AIやSNSの企業は「訪問者を増やすよう促すべき」と主張
Wikipedia、検索サイトのAI概要などの影響で「8%もの流入を失っている」と述べる

有害なコンテンツや不正確な情報が蔓延り、必ずしも健全とは言いにくい現代インターネットにおいて、最後の良心的なウェブサイトとも言えるのがオンライン百科辞典サイトのWikipediaだ。しかしそのWikipediaを運営するWikimedia財団のマーシャル・ミラー氏は、新たに投稿したブログ記事で、過去数か月間の同サイトの人間による閲覧回数が前年比8%も減少する見通しであることを明らかにした。
生身のユーザーからのアクセスと、ボット・クローラーによるそれを区別する取り組みを行っている同財団は、ボット検出システムをアップデートしたことで、「5~6月にWikipediaに発生した異常なトラフィックの高まりの多くが、システムによる検出を回避するように構築されたボットによるものだった」ことが判明したと述べた。そして、それを差し引いた結果、「過去数か月間」のトラフィックの減少が明らかになったとした。
ユーザーからのトラフィック減少が起こった理由について、ミラー氏は「生成AIとソーシャルメディアが人々の情報検索方法に与えている影響」を挙げ、特に検索エンジンが続々と提供を開始しているAIによる概要情報が、Wikipediaのような情報ソースとなるサイトへのリンクを提供すること以上に、ユーザーの求める回答を直接提供するケースが増えていること、さらに「若い世代を中心にオープンウェブではなく、ソーシャル動画プラットフォームで情報を探すようになった」ためだとその考えを示した。
ミラー氏は、財団は「人々が知識を得るための新しい方法」を歓迎しており、このオンライン百科事典から得られる知識はウェブサイトにアクセスしなくても人々に届いているため、Wikipediaの重要性が損なわれることはないと主張している(Wikipedia自身も独自のAI概要を提供しようと試みたことがあるが、その取り組みは記事を編集する人々からの反発によって中断された)。

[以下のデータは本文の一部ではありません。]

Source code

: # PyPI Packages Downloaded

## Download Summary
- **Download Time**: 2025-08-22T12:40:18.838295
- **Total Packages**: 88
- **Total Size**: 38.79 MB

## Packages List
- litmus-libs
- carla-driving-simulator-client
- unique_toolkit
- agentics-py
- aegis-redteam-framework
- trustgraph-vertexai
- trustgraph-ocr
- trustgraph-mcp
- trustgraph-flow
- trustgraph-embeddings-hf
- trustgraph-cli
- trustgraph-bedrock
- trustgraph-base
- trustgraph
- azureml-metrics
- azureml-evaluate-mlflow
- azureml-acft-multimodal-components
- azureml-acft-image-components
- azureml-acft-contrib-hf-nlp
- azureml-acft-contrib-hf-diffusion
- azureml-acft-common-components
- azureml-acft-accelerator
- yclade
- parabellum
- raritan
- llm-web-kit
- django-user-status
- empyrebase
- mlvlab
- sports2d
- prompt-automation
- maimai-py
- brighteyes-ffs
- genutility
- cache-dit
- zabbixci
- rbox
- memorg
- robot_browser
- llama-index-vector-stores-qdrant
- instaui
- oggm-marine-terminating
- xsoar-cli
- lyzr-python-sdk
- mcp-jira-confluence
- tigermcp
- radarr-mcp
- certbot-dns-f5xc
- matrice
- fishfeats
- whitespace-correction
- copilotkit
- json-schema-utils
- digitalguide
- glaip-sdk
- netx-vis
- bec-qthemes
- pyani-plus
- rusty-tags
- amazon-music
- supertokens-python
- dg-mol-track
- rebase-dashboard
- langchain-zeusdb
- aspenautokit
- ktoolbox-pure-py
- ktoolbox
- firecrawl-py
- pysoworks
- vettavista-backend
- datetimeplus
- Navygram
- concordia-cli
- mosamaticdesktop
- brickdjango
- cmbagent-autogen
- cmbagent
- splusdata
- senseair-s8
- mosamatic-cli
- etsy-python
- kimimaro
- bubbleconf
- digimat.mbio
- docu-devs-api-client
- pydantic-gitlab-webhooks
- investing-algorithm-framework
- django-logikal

以前ほどではないにせよ、AIが誤った情報を生成してユーザーに提供するケースはゼロではない。にもかかわらず、人々がAIが生成した情報の出どころを特に意識せずに鵜呑みにするようになりつつあることについて、ミラー氏は指摘している。
そしてやはり、ミラー氏が懸念するのは、このまま「Wikipediaへのアクセスが減少」していった先にあるのが、その「コンテンツを充実させ、成長させてくれるボランティア」の減少であったり、「(Wikipediaの)活動を支援する個人からの寄付が減るかもしれない」といったことだ。
そのためミラー氏は、Wikipediaのコンテンツを利用するAI、検索サイト、ソーシャルメディア企業は、情報ソースとなるウェブサイトに対しても「訪問者を増やすよう促さなければならない」と主張している。
情報ソースとなるウェブサイトへのトラフィック減少は、GoogleなどがAI概要を提供し始めるよりも前、ChatGPTなどのテキスト生成AIが普及し始めた頃から言われていたことだ。
生成AIが登場する以前のインターネットユーザーの情報収集は、ユーザーが検索サービス対して調べたいことに関するキーワードをいくつか与え、その関連度順に、回答となる情報が載っているであろうウェブサイトへのリンクと、そのページの一部を一覧形式で提示するものだった。そのため、完全な情報を得るために、ユーザーは提示されたリンクから情報ソースとなるウェブサイトを訪れて、その情報を探し当てていた。
しかし生成AIの場合は、ユーザーが調べたい情報について尋ねると、AIがインターネット上にある情報から直接回答となる説明文を生成し、ユーザーに提供する。
一応、情報ソースとなったウェブサイトへのリンクは表示されることが多いが、すでにユーザーにはAIが出力した「直接的な回答」が提示されているため、目前の回答に満足してページを閉じてしまうだろう。生成AIにはいまだ「幻覚」の問題は残っているが、大半のユーザーはおそらく、そこに誤りが含まれる可能性を考慮しないため、情報ソースとなるウェブサイトを訪れて確認する必要性も感じないと思われる。
Wikimedia財団は、こうしたユーザーの行動の変化に対して、Wikipedia上のデータを、扱いやすく提供するための商用サービス「Wikipedia Enterprise」を通じた技術的機能の提供、エンゲージ向上のために読者増加と読者体験チームの拡充、YouTube、TikTok、Roblox、Instagramなどのプラットフォームで若年層を対象としたプロジェクトの実験といった対応策を行っているという。
また財団の活動についても「これまで以上に協力し、私たちを取り巻く環境やプロジェクトにおける変化に対応し、進化していく必要がある」とし、ユーザーには「コンテンツの完全性とコンテンツの創造のサポート」を広く奨励していくとした。
念を押しておくと、Wikipediaはユーザーがボランティアとして記事を作成し記入する形式のオンライン百科事典であり、そのコンテンツの正確性はボランティアの善意によって成り立っている。だが、このボランティアの記す情報は主観に基づくものであったり、伝聞に基づくものなど不正確だったりすることもないわけではなく、必ずしも保証されていない。そのため正確を期すならば、Wikipediaの記事であっても鵜呑みにせず、そこに記されている出典元など、いくつか出どころのはっきりした情報を横断的に確認する必要があることは意識しておくべきだろう。